How to map a network passively with wireshark dumps?

Question

I'm currently diving into network mapping and thought that in order to do this stealthily why not listen to the existing network traffic; a wireshark dump usually contains a metric ton of information - you have at least info on hosts which are up and some ports where communication is obviously taking place. I would like to extract this information from a wireshark dump and get the info in some tool like zenmap or the Metasploit database (hosts/services)

I googled this with "passive network mapping" and "passive network discovery" together with "wireshark" and "zenmap" but didn't find anything. Is this not a thing or am I searching wrong?

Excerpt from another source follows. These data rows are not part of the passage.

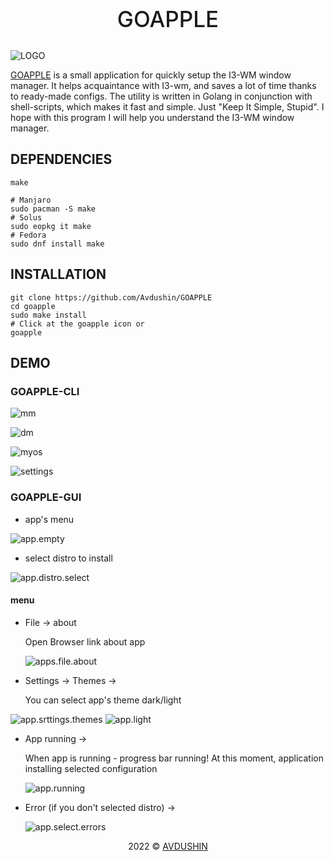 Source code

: <h2 style="text-align: center; font-size:35px; font-weight: 500;">GOAPPLE</h2>

![LOGO](src/assets/LOGO.jpg)

[GOAPPLE](https://github.com/Avdushin/GOAPPLE) is a small application for quickly setup the I3-WM window manager.
It helps acquaintance with I3-wm, and saves a lot of time thanks to ready-made configs.
The utility is written in Golang in conjunction with shell-scripts, which makes it fast and simple. Just "Keep It Simple, Stupid".
I hope with this program I will help you understand the I3-WM window manager.

## DEPENDENCIES

`make`

```
# Manjaro
sudo pacman -S make
# Solus
sudo eopkg it make
# Fedora
sudo dnf install make
```
## INSTALLATION

```
git clone https://github.com/Avdushin/GOAPPLE
cd goapple
sudo make install
# Click at the goapple icon or 
goapple
```
## DEMO

### GOAPPLE-CLI

![mm](src/assets/mm.jpg)

![dm](src/assets/dm.jpg)

![myos](src/assets/myos.jpg)

![settings](src/assets/settings.jpg)

### GOAPPLE-GUI


 * app's menu

![app.empty](src/assets/demo/app.dark.png)


 * select  distro to install

  ![app.distro.select](src/assets/demo/app.distro.select.png)

#### menu

* File -> about

  Open Browser link about app

  ![apps.file.about](src/assets/demo/apps.file.about.png)



* Settings -> Themes ->

  You can select app's theme dark/light

![app.srttings.themes](src/assets/demo/app.srttings.themes.png)  ![app.light](src/assets/demo/app.light.png)

* App running ->

  When app is running - progress bar running! At this moment, application installing selected configuration

  ![app.running](src/assets/demo/app.running.png)

* Error (if you don't selected distro) ->

  ![app.select.errors](src/assets/demo/app.select.errors.png)

<p align="center">2022 © <a href="https://github.com/Avdushin" target="_blank">AVDUSHIN</a></p>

If there's nothing I would start with a Python or Ruby script doing this, but I really thought there might be something existing already.

Thanks

Answer 1

Some background information for context : Some organizations save full-packet captures for their high-security or production networks. There are commercial products which do this too. People definitely do what you are talking about but not always for the reason you mention although that's a good side benefit. Ideally what you want is an optical tap at key (ingress/egress) control points on your network. Then setup tshark (text-based wireshark has slightly better performance) to automatically grab the relevant data you want and save .PCAP info for you to parse. This is frequently done to find APT and malware communications but it has a large number of other uses.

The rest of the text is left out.